教科書の作品って、その道筋を、たくさんたくさん、つけてくれるものなんじゃないかなって思うのです。
戦争教材と、2児の母と、小学生の私
わかりやすいところでていくと、2人の男の子の母になってから、中学校の戦争教材を涙なしには読めなくなってしまいました。これも露骨に、心境の変化ですよね。
全国のママ先生たち、どうやって範読してるの?私は読めない……
光村図書の中学国語に載っているところでいうと、「字のない葉書」「大人になれなかった弟たちへ」。「字のない葉書」も、家で泣いたし、「大人になれなかった弟たち」に至っては職員室でこっそり泣きました。
自分が男の子2人の母親なのもあって、本当に悲しくなってしまう。こどもは、ニコニコ笑ってお腹いっぱい食べて、なんの心配もなくたくさん眠って大きくなる以外のことないんだよ本当に。
そんな、「当たり前が当たり前としてそこにある」ことの尊さなんて、小中学生の私には到底理解できなかったでしょう。

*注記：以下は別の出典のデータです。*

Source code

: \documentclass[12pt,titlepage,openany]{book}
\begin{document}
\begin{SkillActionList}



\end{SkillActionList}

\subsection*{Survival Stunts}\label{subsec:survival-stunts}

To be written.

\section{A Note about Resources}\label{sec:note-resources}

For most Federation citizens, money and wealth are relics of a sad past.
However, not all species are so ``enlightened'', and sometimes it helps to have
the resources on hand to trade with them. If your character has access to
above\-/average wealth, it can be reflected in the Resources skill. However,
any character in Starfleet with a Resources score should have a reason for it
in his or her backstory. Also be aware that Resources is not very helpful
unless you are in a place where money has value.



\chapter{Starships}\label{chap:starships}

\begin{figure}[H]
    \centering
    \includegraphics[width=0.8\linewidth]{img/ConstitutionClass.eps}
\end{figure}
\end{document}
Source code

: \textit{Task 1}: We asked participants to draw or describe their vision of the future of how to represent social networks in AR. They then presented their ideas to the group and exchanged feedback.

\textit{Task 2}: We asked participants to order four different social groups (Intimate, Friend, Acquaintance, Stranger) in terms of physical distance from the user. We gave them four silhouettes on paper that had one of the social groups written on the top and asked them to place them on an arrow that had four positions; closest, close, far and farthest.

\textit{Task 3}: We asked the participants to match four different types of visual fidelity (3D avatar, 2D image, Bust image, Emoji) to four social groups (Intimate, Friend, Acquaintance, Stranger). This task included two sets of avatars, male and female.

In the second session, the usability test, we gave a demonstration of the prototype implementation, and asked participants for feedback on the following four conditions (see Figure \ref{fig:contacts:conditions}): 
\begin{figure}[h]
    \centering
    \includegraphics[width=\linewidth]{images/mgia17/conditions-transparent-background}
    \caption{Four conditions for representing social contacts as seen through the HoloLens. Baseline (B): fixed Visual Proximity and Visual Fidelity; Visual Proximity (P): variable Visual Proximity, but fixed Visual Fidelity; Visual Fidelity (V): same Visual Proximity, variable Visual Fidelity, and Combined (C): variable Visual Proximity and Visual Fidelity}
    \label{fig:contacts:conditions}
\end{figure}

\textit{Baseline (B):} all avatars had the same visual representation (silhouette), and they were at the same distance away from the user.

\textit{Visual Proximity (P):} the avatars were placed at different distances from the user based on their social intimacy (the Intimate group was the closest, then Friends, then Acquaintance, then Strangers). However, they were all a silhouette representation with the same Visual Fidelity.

頭では「わかる」し、読むこともできるけど、心で「わかる」のは、なかなか大変なことよ。
でも、それでいい。
ちょっとずつで、いいのよね。
教科書の物語って、なんて素敵なんだろう
「ちいちゃんのかげおくり」も、今読んだら、涙なしには読めないでしょう。
けれど、私がこれから「ちいちゃんのかげおくり」を再度手に取るとしたら、それは「教科書で読んだことがあるから」に他なりません。
私たちに種を蒔いて、いつでもそこで待っていてくれる。教科書のお話の、おもしろさ、たのしさです。
いま国語の教科書を使って勉強している人たちからしたら、もしかして「難しすぎる」とか「なんでこれ読まないといけないの?」「興味ない」と、思うようなものも、あるかもしれません。
本なら自分で選んで読むよ。そっちのほうが、面白い本に出会える!と思う子もいるかもしれません(私はそういうタイプでした)
今はよくわからなくても、いいのです。
未来の自分が再びその扉を開くときが来た時に、きっと違う自分に出会えると思うから。
余談
「思い出」を書かないといけないから!と思い、調べないまま最後まで記事を書いてから15年以上ぶりに「ちいちゃんのかげおくり」を読みました。
泣いた……笑
衝撃的だったのが、ラスト。
ちいちゃんがかげおくりをした場所が公園になっていて、子どもたちが青空の下でキャッキャと遊んでいる…というところ……。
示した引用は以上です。